▸ **Required work**: Exactly as written, transcribe the data from its opening line through the line containing "tanıtmak için kullanacağız.". Leave every picture out.

▸ **Extracted information**:
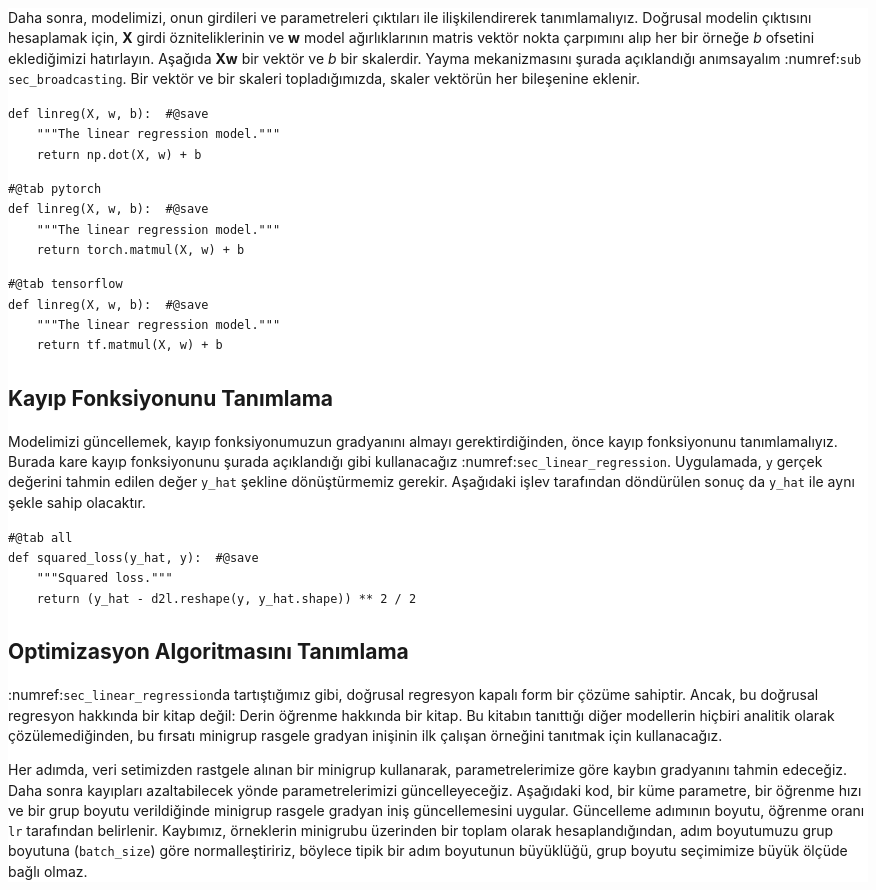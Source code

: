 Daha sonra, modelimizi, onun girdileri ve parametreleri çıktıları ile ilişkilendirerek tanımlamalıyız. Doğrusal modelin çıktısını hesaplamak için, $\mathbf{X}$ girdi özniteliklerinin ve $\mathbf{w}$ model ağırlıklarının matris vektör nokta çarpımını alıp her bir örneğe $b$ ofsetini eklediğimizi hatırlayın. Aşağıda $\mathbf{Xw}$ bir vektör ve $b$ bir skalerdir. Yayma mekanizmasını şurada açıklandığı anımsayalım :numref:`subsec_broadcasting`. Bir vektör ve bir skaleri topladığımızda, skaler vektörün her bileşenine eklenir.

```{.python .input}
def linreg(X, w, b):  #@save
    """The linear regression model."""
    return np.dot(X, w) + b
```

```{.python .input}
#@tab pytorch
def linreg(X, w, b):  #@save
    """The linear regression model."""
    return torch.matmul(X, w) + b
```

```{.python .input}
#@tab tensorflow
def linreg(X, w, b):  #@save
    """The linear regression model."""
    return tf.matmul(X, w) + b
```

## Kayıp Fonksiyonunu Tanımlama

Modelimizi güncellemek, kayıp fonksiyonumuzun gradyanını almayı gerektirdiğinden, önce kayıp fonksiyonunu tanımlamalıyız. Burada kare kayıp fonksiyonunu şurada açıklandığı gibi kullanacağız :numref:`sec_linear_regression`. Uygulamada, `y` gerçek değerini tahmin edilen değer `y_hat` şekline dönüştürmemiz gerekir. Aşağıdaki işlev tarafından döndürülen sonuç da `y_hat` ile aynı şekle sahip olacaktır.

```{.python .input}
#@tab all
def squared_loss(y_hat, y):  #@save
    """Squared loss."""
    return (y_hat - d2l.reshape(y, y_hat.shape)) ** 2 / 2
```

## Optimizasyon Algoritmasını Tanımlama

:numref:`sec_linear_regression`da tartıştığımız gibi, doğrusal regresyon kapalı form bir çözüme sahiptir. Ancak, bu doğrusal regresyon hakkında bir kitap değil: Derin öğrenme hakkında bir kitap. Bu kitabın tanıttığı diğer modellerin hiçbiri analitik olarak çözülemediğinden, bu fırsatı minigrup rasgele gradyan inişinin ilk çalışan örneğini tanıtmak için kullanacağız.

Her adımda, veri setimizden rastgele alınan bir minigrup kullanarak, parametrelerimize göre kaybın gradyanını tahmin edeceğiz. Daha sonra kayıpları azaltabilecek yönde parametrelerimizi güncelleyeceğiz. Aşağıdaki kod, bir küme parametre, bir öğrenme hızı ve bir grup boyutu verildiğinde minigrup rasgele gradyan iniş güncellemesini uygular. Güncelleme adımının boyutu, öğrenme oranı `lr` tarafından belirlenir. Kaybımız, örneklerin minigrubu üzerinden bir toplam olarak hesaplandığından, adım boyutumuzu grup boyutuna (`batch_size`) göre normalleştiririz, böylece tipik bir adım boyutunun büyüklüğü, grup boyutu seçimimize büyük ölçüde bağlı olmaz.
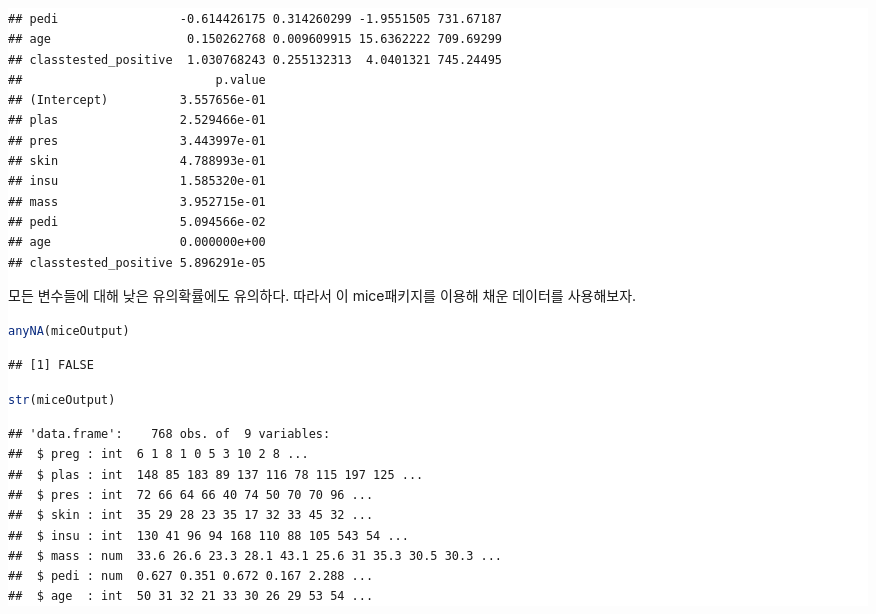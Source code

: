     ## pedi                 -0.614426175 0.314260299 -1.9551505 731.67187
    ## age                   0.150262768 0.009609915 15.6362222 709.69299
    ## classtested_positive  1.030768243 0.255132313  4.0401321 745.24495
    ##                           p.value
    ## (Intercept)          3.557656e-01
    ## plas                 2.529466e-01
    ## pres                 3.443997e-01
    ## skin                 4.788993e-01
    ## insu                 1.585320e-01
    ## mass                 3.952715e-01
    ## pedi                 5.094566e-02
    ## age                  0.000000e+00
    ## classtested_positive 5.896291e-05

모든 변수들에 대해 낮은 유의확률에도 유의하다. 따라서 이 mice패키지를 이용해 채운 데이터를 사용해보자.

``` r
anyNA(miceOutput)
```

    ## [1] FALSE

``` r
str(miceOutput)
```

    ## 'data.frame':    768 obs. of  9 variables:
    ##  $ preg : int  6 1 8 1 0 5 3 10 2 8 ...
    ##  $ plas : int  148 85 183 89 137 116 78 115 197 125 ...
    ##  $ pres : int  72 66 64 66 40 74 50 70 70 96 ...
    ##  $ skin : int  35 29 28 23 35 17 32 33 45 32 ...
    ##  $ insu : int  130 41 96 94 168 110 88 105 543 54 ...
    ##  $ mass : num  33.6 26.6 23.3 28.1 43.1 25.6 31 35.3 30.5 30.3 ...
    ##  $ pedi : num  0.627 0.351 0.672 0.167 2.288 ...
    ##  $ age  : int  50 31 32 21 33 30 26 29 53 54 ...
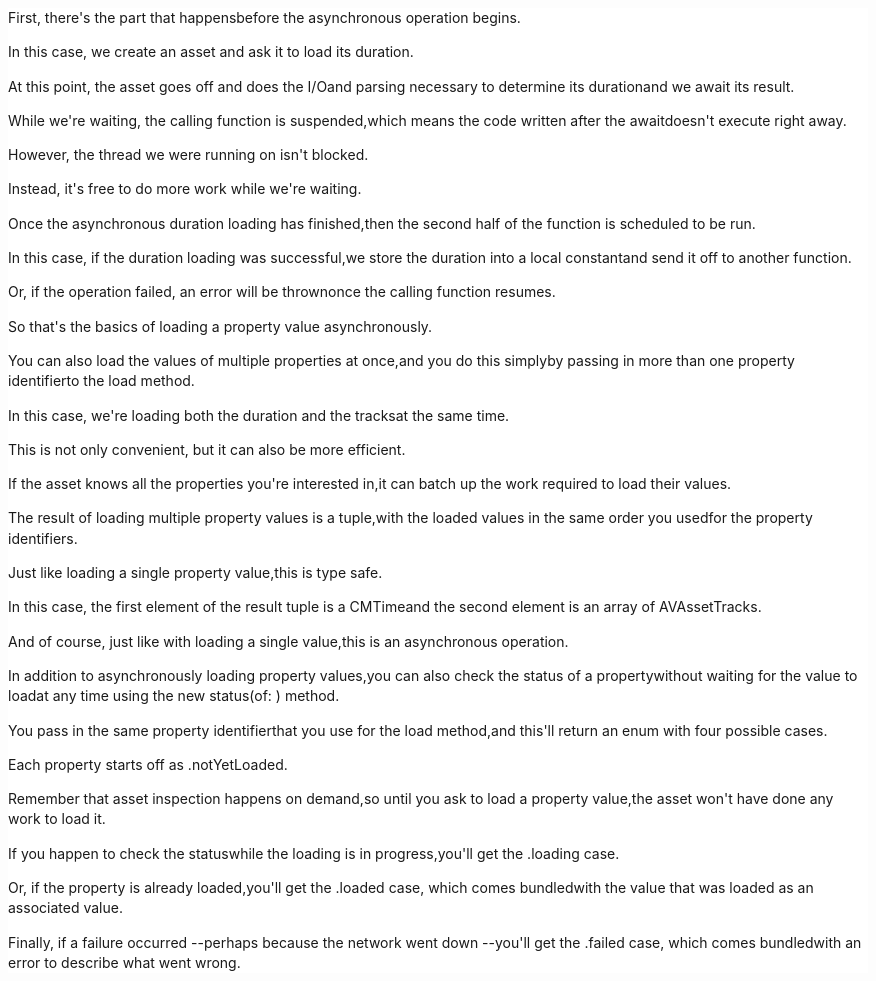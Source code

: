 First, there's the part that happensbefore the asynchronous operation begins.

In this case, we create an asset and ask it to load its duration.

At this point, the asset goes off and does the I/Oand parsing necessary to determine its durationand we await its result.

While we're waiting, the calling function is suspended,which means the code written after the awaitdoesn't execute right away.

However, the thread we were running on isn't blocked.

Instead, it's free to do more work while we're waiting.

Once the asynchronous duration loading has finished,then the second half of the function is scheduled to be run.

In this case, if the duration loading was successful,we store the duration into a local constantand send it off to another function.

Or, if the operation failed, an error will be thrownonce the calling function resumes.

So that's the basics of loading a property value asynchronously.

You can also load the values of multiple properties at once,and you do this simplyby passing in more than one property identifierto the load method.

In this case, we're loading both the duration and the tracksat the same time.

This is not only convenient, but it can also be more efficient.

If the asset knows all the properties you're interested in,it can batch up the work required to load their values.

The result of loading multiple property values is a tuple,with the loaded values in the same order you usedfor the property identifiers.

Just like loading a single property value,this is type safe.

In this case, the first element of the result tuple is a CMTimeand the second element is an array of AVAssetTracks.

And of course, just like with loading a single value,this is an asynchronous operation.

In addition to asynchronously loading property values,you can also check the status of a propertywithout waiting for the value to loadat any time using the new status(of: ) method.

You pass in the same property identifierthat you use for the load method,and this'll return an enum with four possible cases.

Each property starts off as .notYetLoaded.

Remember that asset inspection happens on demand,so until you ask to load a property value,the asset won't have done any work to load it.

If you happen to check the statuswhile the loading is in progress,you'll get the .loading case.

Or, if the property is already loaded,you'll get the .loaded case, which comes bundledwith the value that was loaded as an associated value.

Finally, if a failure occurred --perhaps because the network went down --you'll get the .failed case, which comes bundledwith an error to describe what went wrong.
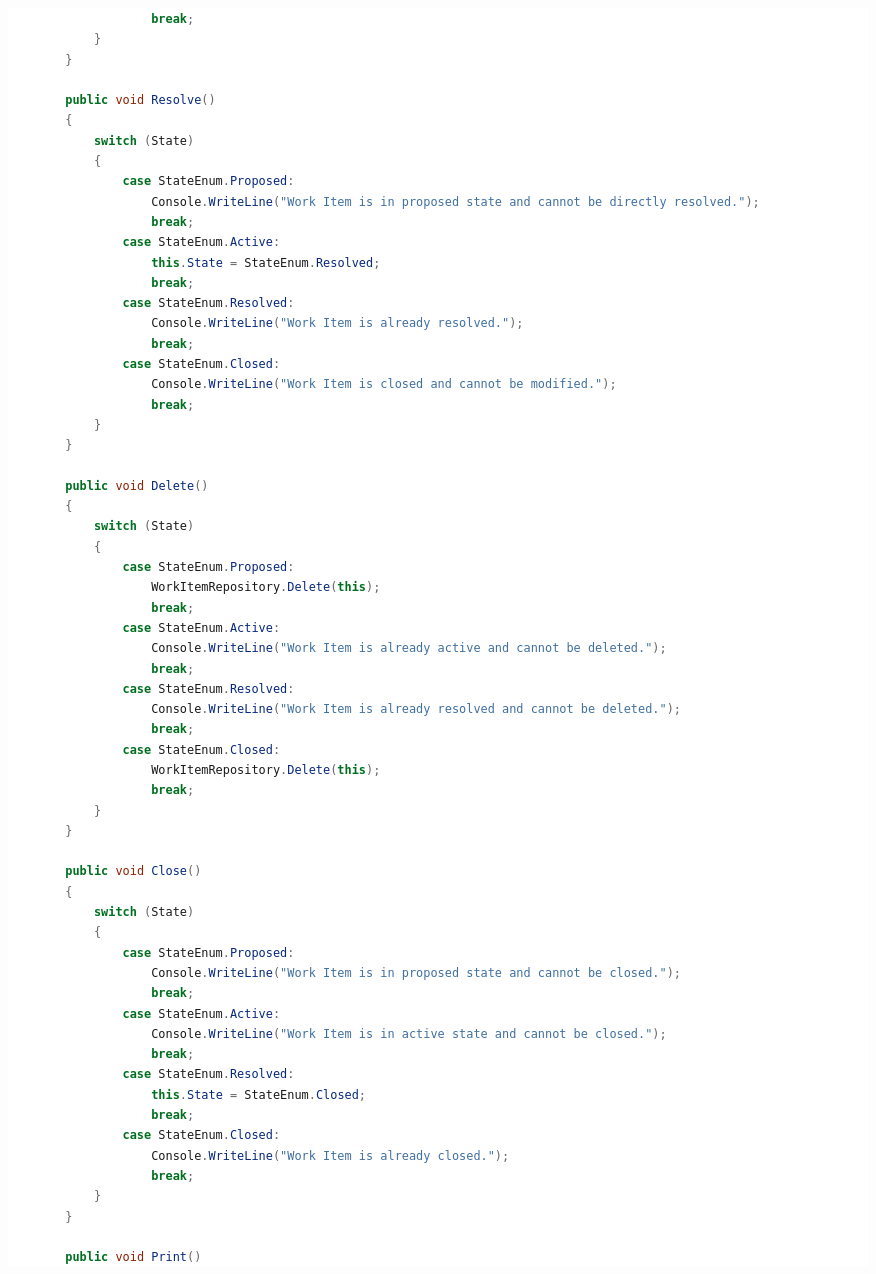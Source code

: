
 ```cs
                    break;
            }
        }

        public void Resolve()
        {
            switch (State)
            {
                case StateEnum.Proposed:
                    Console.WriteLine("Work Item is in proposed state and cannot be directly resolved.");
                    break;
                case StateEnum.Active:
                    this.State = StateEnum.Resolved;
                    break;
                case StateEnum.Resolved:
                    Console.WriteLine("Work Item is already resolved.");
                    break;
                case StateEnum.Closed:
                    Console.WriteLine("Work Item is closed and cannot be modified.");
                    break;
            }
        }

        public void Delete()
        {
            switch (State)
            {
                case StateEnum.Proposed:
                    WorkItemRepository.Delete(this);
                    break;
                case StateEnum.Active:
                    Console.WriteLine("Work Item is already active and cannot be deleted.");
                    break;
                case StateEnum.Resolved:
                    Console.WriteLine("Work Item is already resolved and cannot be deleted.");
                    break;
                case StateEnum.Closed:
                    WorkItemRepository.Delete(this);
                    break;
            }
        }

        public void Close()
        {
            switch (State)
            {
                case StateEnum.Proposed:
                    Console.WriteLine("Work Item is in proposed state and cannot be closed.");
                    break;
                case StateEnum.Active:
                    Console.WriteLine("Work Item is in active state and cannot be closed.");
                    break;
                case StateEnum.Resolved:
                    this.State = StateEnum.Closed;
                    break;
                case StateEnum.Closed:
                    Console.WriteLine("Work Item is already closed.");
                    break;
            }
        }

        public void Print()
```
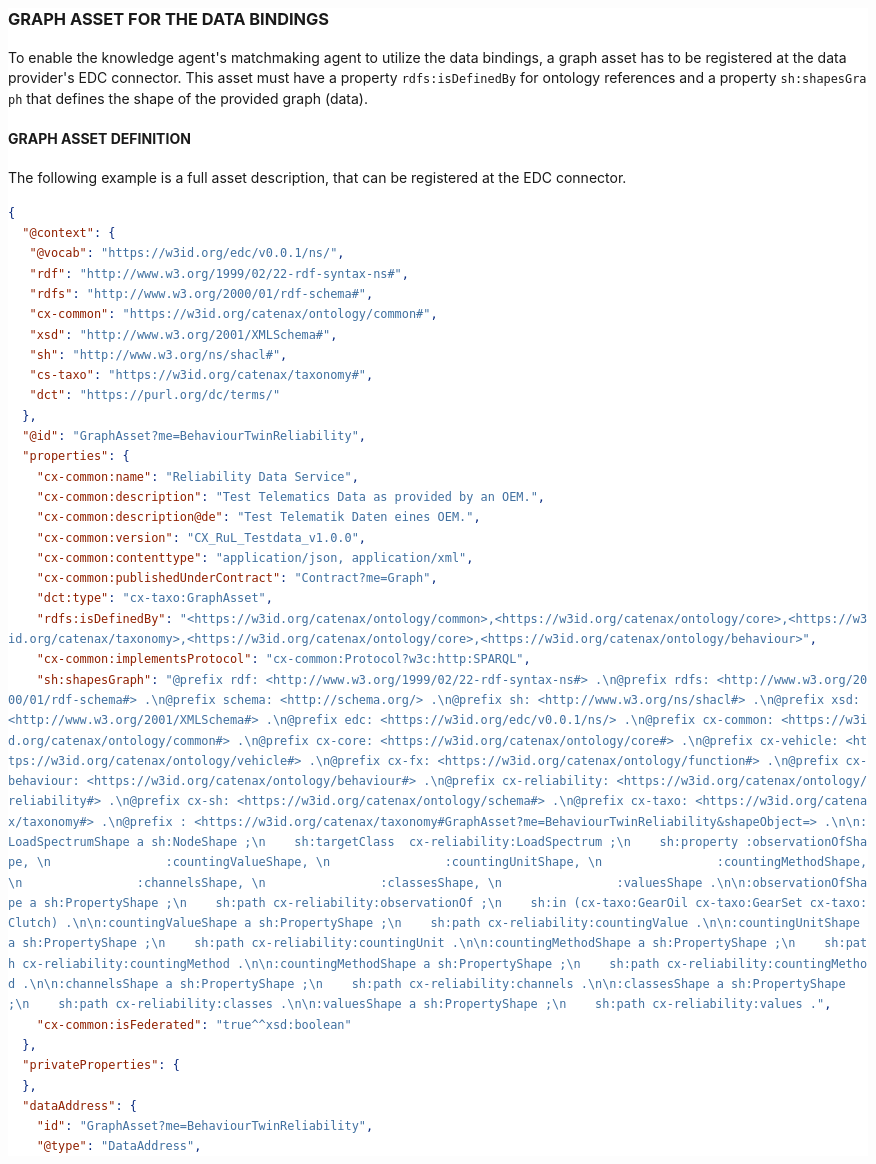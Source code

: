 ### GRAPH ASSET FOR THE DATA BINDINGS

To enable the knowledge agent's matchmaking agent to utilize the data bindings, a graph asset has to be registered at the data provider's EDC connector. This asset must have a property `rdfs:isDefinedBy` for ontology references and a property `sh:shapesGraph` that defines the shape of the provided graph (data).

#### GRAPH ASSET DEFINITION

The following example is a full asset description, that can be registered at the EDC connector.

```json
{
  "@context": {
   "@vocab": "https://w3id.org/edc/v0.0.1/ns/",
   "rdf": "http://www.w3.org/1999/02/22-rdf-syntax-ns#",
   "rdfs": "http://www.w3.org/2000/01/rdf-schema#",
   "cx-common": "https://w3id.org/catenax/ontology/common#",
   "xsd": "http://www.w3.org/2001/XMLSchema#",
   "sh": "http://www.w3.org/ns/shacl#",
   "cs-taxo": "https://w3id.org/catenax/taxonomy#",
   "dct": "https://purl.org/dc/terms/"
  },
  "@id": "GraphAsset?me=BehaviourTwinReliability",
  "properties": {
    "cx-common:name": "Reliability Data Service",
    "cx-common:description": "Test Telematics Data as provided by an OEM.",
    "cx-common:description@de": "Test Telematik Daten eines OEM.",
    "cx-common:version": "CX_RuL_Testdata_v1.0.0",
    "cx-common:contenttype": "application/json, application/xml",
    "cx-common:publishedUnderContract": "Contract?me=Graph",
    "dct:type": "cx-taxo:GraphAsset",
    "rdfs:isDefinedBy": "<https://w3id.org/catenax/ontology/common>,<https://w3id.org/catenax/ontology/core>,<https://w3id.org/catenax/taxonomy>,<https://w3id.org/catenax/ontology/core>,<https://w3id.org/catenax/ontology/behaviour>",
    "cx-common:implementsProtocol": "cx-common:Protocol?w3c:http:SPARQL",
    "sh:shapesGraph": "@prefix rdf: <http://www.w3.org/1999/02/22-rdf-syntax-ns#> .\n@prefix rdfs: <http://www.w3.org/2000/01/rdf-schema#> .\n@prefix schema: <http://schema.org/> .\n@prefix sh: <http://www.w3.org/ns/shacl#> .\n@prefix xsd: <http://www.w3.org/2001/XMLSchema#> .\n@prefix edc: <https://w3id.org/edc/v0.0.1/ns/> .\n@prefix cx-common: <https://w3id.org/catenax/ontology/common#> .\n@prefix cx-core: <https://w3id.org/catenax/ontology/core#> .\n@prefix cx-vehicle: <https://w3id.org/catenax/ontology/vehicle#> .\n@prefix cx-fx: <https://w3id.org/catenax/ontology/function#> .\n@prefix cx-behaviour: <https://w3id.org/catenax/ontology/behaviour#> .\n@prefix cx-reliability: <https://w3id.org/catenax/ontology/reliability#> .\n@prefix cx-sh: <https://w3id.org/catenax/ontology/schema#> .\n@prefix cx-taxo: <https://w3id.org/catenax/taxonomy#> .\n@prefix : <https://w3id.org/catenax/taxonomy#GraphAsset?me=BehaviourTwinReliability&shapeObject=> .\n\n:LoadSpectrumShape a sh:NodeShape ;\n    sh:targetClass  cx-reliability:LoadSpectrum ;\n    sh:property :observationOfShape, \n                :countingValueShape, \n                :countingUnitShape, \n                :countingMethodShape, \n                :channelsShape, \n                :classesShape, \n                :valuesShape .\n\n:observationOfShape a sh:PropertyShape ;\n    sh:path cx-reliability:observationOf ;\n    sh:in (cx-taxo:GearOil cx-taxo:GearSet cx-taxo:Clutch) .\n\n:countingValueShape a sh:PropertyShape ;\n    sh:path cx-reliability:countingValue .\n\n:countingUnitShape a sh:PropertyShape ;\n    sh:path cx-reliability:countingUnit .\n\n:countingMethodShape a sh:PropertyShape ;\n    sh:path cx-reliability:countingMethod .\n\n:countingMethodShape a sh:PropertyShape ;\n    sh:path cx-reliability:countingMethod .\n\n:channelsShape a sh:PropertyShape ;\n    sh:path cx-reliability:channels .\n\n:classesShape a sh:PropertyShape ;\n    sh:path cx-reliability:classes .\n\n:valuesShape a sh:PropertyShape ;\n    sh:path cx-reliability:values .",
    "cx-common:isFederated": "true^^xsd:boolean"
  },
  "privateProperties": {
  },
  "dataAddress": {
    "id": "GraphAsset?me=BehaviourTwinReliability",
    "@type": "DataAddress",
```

▸ **Task solution**:
Source code

: Daha sonra, modelimizi, onun girdileri ve parametreleri çıktıları ile ilişkilendirerek tanımlamalıyız. Doğrusal modelin çıktısını hesaplamak için, $\mathbf{X}$ girdi özniteliklerinin ve $\mathbf{w}$ model ağırlıklarının matris vektör nokta çarpımını alıp her bir örneğe $b$ ofsetini eklediğimizi hatırlayın. Aşağıda $\mathbf{Xw}$ bir vektör ve $b$ bir skalerdir. Yayma mekanizmasını şurada açıklandığı anımsayalım :numref:`subsec_broadcasting`. Bir vektör ve bir skaleri topladığımızda, skaler vektörün her bileşenine eklenir.

```{.python .input}
def linreg(X, w, b):  #@save
    """The linear regression model."""
    return np.dot(X, w) + b
```

```{.python .input}
#@tab pytorch
def linreg(X, w, b):  #@save
    """The linear regression model."""
    return torch.matmul(X, w) + b
```

```{.python .input}
#@tab tensorflow
def linreg(X, w, b):  #@save
    """The linear regression model."""
    return tf.matmul(X, w) + b
```

## Kayıp Fonksiyonunu Tanımlama

Modelimizi güncellemek, kayıp fonksiyonumuzun gradyanını almayı gerektirdiğinden, önce kayıp fonksiyonunu tanımlamalıyız. Burada kare kayıp fonksiyonunu şurada açıklandığı gibi kullanacağız :numref:`sec_linear_regression`. Uygulamada, `y` gerçek değerini tahmin edilen değer `y_hat` şekline dönüştürmemiz gerekir. Aşağıdaki işlev tarafından döndürülen sonuç da `y_hat` ile aynı şekle sahip olacaktır.

```{.python .input}
#@tab all
def squared_loss(y_hat, y):  #@save
    """Squared loss."""
    return (y_hat - d2l.reshape(y, y_hat.shape)) ** 2 / 2
```

## Optimizasyon Algoritmasını Tanımlama

:numref:`sec_linear_regression`da tartıştığımız gibi, doğrusal regresyon kapalı form bir çözüme sahiptir. Ancak, bu doğrusal regresyon hakkında bir kitap değil: Derin öğrenme hakkında bir kitap. Bu kitabın tanıttığı diğer modellerin hiçbiri analitik olarak çözülemediğinden, bu fırsatı minigrup rasgele gradyan inişinin ilk çalışan örneğini tanıtmak için kullanacağız.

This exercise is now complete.